La tarde transcurre gris, apenas calurosa y lenta, adormecida en una espera en la que el tren marca la pauta, detención tras marcha y viceversa, sin causar alteraciones entre el pasaje, más bien ajeno, a sus cosas, las lógicas e inevitables de un tiempo cedido que la costumbre, más bien obligación, hace digerible porque en definitiva no hay otra forma de hacerlo, tanto ayer como mañana, lo que provoca que, una vez asumido el inconveniente reconvertido en necesidad, también puede considerarse ventaja, solo queda llevarlo como mejor parezca, si es con charla y sonrisas mucho mejor.

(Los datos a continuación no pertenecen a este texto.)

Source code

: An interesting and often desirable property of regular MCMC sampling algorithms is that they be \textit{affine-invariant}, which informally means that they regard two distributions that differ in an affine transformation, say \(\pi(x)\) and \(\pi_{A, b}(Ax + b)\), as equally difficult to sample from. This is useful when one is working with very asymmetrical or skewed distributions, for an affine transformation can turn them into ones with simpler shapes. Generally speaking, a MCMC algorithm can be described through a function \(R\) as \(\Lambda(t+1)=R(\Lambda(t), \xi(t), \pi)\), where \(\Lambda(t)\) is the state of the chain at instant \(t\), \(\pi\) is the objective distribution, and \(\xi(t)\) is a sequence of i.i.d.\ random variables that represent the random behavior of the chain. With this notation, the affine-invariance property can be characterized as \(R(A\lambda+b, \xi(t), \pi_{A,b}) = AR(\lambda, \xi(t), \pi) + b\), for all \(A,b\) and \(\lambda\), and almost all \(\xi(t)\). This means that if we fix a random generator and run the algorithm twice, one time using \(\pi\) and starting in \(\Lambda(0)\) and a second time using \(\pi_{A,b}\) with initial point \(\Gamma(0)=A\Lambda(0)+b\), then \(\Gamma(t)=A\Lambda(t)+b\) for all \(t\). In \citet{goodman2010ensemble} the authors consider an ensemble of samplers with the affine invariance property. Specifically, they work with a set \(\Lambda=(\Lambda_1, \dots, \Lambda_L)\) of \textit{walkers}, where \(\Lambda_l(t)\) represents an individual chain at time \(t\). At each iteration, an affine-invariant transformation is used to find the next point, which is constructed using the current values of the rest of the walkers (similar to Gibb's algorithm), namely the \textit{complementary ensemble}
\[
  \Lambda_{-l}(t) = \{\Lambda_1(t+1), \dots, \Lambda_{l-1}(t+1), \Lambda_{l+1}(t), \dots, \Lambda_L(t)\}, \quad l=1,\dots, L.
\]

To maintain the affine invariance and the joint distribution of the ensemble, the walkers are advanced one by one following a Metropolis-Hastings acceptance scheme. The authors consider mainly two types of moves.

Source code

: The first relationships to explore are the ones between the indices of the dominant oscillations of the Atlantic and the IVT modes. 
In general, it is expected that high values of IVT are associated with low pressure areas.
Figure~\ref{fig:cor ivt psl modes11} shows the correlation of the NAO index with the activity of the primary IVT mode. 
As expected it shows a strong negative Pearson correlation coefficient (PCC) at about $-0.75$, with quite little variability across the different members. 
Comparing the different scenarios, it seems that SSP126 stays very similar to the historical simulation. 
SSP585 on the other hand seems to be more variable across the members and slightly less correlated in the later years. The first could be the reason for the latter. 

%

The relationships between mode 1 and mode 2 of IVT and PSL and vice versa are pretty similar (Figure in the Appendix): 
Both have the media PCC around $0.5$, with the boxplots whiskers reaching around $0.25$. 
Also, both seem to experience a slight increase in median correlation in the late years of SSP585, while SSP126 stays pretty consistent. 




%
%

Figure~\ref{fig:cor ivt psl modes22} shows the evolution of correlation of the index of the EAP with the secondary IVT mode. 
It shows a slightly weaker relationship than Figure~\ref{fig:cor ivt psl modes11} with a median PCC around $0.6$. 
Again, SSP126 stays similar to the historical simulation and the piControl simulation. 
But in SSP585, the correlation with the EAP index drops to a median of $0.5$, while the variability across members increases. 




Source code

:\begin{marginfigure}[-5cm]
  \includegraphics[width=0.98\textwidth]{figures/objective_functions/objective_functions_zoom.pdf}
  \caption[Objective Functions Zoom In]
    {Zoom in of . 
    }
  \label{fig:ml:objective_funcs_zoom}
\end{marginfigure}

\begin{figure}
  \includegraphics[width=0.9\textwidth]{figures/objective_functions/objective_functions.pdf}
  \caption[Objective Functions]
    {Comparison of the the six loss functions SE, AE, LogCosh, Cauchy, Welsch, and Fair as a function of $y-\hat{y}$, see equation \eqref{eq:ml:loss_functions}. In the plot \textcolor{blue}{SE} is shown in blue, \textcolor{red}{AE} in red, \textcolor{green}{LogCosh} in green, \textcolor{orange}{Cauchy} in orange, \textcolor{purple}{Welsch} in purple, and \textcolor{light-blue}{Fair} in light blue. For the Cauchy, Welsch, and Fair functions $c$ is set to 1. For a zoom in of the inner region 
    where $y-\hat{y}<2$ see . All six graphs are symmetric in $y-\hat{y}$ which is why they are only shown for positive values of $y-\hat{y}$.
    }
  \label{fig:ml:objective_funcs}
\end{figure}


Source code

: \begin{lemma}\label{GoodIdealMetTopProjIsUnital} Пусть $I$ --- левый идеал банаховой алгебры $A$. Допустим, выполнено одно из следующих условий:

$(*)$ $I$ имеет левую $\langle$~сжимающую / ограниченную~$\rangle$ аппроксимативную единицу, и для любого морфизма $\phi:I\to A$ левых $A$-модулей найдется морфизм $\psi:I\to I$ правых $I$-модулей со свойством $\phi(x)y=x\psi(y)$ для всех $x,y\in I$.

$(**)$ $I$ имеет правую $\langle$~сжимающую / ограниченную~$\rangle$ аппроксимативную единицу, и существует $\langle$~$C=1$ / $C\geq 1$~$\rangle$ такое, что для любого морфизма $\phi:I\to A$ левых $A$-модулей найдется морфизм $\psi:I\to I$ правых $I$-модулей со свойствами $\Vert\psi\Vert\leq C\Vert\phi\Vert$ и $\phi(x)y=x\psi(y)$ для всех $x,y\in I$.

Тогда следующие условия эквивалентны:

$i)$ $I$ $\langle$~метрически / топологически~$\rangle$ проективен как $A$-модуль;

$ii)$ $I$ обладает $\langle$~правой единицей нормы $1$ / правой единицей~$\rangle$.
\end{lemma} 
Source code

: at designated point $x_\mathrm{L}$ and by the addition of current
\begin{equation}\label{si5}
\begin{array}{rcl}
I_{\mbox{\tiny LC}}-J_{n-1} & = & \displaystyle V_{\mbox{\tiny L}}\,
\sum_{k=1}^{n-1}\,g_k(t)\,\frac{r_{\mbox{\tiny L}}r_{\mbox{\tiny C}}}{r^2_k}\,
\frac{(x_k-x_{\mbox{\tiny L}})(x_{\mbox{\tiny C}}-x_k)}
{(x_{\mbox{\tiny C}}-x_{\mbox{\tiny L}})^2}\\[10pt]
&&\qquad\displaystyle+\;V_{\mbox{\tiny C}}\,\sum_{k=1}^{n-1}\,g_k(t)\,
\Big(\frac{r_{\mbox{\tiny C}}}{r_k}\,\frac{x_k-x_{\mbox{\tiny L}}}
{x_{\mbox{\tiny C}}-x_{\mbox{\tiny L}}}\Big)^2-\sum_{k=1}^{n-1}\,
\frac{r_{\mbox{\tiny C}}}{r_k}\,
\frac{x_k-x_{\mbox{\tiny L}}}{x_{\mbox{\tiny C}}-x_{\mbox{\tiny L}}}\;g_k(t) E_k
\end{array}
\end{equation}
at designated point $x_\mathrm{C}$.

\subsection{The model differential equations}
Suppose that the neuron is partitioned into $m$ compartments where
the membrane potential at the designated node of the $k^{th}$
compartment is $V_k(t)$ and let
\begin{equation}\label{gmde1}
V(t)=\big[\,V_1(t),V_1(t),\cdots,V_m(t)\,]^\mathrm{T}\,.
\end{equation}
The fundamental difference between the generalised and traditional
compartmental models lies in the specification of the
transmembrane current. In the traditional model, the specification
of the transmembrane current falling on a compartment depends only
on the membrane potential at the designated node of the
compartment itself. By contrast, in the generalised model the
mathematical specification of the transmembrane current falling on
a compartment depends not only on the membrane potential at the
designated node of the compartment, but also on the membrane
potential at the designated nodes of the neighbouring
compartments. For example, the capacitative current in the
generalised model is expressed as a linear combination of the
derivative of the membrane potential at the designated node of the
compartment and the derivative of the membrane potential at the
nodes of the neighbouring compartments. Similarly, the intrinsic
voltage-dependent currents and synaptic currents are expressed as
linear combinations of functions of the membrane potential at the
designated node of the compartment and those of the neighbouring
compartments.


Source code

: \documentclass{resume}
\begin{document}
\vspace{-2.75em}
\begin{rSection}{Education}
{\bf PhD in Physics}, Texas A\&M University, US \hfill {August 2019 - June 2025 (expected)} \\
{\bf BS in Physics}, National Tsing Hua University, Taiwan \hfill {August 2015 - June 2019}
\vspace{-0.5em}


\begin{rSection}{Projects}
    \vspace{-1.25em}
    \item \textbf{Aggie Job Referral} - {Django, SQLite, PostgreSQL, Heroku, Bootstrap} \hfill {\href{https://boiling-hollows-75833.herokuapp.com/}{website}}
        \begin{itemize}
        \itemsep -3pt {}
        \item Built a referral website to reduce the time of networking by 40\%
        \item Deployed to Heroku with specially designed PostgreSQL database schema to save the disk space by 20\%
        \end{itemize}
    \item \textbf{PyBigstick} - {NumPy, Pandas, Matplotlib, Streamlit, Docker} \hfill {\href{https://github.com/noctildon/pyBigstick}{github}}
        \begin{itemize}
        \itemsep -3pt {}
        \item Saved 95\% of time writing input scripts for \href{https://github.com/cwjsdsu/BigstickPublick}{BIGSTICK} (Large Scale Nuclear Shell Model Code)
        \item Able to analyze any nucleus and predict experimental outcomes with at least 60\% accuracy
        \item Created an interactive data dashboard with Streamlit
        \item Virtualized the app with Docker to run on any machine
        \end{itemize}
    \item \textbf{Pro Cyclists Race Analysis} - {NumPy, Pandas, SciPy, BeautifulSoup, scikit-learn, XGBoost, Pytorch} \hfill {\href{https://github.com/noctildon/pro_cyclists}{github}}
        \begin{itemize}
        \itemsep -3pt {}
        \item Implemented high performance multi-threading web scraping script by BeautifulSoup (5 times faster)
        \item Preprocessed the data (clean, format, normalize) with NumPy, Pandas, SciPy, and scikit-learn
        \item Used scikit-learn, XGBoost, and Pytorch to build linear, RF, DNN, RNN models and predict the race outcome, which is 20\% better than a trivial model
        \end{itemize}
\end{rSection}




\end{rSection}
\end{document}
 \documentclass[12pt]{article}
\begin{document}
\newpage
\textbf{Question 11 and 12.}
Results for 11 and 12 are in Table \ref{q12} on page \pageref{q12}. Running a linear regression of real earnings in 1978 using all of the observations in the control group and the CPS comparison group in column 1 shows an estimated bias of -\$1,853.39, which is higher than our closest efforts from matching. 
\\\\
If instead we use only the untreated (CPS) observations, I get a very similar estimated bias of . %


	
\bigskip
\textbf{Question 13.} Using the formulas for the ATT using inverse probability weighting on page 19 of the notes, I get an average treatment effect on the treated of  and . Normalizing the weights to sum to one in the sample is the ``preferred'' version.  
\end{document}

En cuestión de minutos se ocupan los asientos libres a mi alrededor, casi sin darme cuenta, embebido en cuestiones triviales o poco importantes que facilitan el transcurso de los minutos antes de que lleguen a convertirse en un fastidio. Solo cuando regreso la mirada al interior advierto que una gran mayoría de los asientos lo ocupan grupos de jóvenes mujeres entre los trece y los diecisiete años, siempre a partir de mi nefasta habilidad a la hora de calcular las edades de los demás -¿dónde paran ellos? Mujeres jóvenes que no dejan de hablar, planificar, calcular, proyectar e intercambiar impresiones en un incesante batiburrillo de conversaciones que llena el ambiente del vagón, sobresaliendo algunos retazos y voces algo más altas que ofrecen posibles ideas de temas y preocupaciones, problemas o expectativas para una tarde entre semana que goza de la ligera felicidad de esos primeros días de vacaciones en los que el verano se presenta en toda su plenitud, sin todavía ofrecer las inconveniencias de las altas temperaturas, así que, ya habrá tiempo más adelante para preocuparse por estudios y quehaceres estivales, en estos momentos todo está por comenzar.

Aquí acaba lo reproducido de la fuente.